**Problem statement**
Go to the line below that has "<!-- BLOG-POST-LIST:START -->", print it and each line after it exactly, and stop after the line that has "- **Context Window:**"; leave out pictures.

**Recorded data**
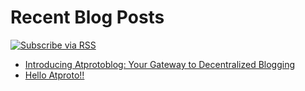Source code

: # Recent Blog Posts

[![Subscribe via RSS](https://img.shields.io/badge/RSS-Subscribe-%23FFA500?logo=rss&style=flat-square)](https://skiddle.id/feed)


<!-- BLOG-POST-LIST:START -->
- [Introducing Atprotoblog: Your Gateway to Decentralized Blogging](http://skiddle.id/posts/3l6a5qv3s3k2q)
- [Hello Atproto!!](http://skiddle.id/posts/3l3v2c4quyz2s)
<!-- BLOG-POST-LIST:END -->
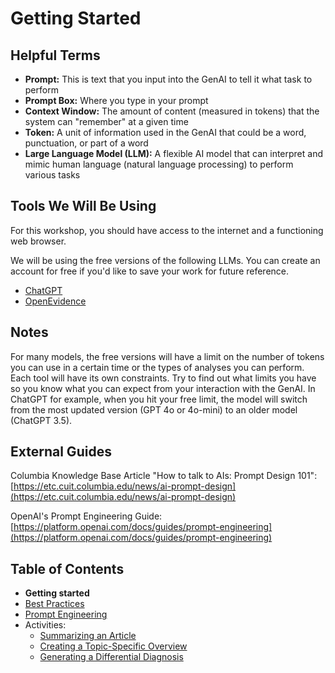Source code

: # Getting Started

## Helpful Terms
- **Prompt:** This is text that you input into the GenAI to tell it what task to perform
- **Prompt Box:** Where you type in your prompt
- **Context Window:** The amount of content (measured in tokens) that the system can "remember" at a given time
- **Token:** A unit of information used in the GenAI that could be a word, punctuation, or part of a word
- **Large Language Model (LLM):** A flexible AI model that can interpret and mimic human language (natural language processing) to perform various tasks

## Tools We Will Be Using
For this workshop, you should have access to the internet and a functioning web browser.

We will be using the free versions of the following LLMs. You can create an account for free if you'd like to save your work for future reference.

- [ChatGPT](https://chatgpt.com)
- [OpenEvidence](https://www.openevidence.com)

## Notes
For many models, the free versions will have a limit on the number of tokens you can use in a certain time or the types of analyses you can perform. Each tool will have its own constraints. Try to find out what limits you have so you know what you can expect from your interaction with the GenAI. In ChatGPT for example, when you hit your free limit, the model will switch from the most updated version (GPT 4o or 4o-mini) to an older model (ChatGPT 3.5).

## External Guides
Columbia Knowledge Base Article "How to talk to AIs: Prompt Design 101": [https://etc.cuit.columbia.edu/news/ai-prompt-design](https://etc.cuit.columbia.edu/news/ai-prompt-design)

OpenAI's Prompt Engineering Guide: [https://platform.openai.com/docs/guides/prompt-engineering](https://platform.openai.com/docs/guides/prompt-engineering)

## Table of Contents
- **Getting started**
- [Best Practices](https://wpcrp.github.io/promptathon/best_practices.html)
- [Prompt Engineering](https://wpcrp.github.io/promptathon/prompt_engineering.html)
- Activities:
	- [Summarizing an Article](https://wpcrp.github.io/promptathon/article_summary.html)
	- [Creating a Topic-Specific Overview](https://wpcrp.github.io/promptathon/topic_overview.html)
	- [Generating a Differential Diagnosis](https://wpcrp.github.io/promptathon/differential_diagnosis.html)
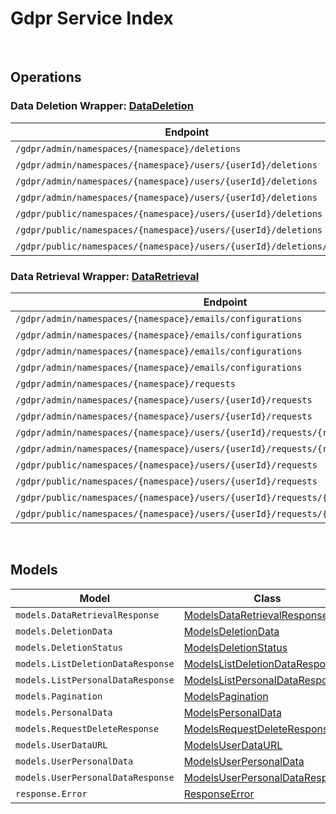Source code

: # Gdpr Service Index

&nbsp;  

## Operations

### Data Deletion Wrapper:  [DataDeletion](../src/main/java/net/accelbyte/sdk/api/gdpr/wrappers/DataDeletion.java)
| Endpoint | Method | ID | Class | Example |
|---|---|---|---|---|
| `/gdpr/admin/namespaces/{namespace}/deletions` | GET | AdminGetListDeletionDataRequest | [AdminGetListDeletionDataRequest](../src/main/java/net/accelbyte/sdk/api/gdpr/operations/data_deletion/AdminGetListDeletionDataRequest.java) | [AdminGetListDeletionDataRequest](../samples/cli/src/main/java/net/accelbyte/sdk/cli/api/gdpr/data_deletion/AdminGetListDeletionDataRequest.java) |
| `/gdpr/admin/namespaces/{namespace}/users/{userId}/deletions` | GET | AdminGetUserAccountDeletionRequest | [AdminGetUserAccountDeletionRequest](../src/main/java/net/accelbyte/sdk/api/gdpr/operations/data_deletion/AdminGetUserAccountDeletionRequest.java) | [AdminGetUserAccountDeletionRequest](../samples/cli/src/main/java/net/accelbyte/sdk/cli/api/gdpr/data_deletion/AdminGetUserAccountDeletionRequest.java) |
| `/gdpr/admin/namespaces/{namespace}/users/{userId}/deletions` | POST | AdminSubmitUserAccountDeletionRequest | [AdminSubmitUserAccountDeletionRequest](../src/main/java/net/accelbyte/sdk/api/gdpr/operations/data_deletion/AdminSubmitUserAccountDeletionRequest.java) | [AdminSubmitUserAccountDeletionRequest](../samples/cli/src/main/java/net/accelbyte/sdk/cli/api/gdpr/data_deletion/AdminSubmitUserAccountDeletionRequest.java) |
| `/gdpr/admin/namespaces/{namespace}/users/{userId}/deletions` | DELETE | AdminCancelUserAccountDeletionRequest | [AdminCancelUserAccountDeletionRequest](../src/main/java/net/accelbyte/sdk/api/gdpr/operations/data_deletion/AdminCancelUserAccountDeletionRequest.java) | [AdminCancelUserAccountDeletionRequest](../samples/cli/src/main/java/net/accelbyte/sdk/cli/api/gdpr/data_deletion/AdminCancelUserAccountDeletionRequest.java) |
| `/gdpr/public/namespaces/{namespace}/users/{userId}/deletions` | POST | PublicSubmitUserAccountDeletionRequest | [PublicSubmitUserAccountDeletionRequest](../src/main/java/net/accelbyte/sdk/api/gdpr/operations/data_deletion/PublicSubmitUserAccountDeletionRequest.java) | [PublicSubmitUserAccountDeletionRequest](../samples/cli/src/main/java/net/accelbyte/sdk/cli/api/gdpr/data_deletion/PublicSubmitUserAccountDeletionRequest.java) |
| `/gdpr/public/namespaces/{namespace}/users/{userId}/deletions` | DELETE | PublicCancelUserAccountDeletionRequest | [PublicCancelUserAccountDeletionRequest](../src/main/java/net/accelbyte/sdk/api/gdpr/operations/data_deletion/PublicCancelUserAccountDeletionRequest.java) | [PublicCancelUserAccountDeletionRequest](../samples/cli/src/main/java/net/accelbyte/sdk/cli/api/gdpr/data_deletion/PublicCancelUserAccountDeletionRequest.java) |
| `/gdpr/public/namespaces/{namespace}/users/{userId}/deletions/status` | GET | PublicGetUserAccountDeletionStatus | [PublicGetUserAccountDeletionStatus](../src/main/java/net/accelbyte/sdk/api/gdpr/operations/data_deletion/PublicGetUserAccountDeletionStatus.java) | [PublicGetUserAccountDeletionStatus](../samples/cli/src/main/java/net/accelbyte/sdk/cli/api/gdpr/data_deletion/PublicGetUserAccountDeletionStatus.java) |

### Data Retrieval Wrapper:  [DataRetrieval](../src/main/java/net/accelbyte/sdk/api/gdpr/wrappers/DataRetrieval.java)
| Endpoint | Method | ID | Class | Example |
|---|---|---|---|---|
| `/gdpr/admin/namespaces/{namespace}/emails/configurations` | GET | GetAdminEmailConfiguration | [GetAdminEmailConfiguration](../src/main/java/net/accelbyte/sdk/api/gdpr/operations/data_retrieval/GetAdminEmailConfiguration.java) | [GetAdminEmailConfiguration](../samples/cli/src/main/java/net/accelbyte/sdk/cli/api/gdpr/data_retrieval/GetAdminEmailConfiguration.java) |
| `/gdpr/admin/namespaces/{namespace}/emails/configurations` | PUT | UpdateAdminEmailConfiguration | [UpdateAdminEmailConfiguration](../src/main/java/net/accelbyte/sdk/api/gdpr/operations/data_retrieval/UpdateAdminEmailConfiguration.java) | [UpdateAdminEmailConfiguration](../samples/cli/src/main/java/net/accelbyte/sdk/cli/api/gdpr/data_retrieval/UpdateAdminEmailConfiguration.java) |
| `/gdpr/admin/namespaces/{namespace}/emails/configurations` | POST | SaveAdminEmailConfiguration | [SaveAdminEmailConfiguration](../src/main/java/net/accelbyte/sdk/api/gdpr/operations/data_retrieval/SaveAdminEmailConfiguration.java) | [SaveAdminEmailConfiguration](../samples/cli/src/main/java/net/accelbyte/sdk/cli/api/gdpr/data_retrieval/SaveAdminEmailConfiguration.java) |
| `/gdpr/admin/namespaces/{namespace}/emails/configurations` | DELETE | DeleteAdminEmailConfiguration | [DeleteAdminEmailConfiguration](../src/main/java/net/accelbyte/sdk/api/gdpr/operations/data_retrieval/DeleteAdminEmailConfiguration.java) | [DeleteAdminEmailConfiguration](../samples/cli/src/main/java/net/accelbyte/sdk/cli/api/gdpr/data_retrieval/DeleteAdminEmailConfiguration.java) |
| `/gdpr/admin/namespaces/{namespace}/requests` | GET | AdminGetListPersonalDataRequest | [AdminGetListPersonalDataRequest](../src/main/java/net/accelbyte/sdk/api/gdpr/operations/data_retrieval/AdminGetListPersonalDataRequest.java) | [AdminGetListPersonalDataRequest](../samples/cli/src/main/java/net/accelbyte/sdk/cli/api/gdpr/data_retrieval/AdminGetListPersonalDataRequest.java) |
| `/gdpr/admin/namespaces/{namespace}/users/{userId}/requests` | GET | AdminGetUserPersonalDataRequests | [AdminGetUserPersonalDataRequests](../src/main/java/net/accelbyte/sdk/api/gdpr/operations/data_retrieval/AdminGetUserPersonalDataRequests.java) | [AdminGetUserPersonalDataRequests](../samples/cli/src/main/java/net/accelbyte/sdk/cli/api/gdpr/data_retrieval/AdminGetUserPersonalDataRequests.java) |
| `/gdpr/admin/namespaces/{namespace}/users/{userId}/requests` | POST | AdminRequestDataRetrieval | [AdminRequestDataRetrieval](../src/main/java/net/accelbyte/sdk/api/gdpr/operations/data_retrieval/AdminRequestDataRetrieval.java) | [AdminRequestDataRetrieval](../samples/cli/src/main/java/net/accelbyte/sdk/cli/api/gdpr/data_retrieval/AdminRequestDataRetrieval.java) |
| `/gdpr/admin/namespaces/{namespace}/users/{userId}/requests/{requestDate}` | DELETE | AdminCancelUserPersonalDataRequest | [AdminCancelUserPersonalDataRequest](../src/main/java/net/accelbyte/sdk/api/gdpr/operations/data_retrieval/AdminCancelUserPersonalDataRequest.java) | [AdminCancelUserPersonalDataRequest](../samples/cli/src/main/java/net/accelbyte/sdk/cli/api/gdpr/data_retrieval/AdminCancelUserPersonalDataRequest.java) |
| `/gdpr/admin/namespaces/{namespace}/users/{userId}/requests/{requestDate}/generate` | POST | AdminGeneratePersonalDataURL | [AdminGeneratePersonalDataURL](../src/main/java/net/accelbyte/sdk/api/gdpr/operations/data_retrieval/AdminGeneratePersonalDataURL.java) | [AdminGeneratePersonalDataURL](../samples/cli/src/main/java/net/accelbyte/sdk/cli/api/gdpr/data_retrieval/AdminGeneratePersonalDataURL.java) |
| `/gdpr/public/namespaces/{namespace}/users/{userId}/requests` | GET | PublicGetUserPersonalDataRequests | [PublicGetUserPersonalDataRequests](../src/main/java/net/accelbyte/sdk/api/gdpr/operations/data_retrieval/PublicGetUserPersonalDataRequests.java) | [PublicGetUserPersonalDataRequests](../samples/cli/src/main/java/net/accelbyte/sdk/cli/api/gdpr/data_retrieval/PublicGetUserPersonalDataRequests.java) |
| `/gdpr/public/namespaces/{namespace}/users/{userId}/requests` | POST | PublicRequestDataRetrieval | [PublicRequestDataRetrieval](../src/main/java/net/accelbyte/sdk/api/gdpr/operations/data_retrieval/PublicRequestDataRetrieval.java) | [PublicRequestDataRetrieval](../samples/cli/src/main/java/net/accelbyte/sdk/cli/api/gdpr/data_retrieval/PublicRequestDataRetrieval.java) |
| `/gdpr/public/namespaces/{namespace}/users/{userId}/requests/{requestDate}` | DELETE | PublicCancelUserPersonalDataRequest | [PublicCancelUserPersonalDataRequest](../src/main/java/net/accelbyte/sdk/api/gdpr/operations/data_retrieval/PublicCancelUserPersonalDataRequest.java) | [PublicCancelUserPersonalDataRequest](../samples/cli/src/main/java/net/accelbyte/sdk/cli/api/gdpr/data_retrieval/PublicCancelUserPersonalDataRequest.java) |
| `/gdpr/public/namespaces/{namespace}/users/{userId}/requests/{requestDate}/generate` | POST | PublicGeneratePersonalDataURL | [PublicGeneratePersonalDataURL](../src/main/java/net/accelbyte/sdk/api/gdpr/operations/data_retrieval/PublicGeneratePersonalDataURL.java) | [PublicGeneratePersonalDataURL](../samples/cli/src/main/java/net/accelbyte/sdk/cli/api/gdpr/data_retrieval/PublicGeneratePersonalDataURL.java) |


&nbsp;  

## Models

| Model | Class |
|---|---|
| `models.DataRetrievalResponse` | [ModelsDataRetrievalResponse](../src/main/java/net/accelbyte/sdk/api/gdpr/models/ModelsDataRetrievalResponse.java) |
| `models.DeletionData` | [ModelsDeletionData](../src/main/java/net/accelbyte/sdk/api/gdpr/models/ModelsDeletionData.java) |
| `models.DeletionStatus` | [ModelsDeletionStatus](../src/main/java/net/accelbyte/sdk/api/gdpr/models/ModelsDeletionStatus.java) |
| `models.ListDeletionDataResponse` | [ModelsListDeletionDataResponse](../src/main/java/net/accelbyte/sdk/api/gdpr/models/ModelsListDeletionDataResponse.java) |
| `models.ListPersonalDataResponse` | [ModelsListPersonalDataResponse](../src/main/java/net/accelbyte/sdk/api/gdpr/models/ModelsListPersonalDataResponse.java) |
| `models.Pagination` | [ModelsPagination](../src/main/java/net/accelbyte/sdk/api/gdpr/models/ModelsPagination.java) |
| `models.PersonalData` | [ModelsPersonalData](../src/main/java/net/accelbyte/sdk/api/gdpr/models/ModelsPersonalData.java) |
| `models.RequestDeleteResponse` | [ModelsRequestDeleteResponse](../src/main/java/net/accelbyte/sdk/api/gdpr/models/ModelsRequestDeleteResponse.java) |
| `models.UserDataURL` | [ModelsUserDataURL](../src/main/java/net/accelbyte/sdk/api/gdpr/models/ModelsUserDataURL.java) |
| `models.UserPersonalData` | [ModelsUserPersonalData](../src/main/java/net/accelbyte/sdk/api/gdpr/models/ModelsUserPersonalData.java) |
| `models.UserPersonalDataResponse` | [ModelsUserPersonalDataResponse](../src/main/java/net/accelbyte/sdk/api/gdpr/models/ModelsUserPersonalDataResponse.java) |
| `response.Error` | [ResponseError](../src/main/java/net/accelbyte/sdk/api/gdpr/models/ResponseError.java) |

==

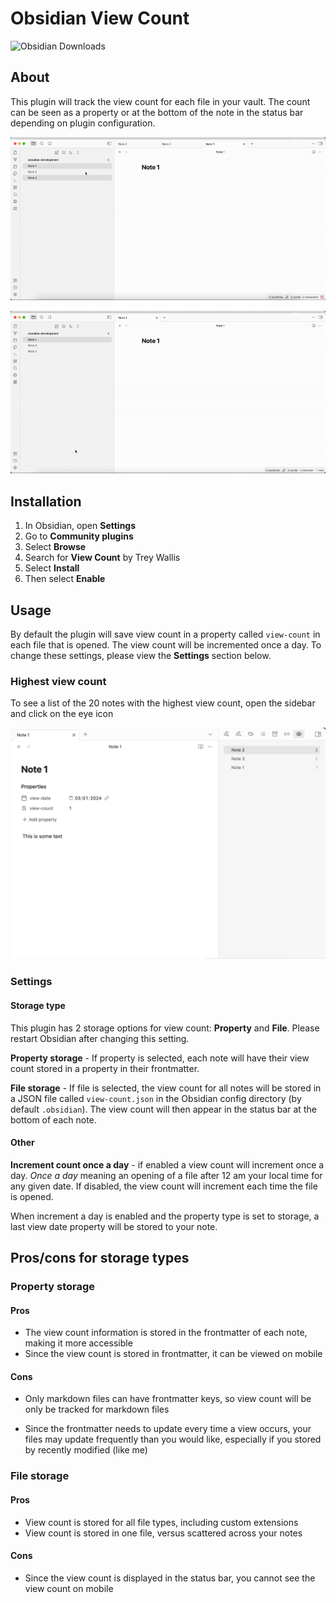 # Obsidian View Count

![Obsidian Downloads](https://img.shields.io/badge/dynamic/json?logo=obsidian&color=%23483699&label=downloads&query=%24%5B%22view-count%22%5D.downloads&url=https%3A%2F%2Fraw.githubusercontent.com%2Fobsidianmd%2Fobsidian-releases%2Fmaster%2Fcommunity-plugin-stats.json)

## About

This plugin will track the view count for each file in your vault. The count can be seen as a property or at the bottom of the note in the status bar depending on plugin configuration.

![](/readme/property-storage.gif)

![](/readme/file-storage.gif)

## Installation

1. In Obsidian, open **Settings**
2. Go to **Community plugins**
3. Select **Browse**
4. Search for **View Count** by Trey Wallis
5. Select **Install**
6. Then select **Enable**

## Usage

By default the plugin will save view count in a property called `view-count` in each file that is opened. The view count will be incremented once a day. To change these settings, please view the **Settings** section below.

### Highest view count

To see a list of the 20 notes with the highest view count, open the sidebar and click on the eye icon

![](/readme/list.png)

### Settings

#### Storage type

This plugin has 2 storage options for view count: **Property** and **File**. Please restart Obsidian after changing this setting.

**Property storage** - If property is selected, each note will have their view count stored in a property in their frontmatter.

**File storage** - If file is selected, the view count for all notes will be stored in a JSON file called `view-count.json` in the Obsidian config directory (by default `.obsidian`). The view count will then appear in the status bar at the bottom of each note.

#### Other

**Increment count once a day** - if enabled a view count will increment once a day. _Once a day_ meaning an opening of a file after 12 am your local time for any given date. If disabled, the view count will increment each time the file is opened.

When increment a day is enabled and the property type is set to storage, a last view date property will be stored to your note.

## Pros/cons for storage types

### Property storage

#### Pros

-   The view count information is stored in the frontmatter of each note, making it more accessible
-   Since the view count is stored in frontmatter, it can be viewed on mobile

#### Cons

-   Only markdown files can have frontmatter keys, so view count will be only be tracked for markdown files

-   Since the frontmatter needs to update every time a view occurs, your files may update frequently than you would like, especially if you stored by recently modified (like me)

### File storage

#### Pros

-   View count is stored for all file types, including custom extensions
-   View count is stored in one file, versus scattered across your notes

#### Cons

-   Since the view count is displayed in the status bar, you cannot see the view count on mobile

**Written response**
<!-- BLOG-POST-LIST:START -->
- [Introducing Atprotoblog: Your Gateway to Decentralized Blogging](http://skiddle.id/posts/3l6a5qv3s3k2q)
- [Hello Atproto!!](http://skiddle.id/posts/3l3v2c4quyz2s)
<!-- BLOG-POST-LIST:END -->
Source code

: # Getting Started

## Helpful Terms
- **Prompt:** This is text that you input into the GenAI to tell it what task to perform
- **Prompt Box:** Where you type in your prompt
- **Context Window:** The amount of content (measured in tokens) that the system can "remember" at a given time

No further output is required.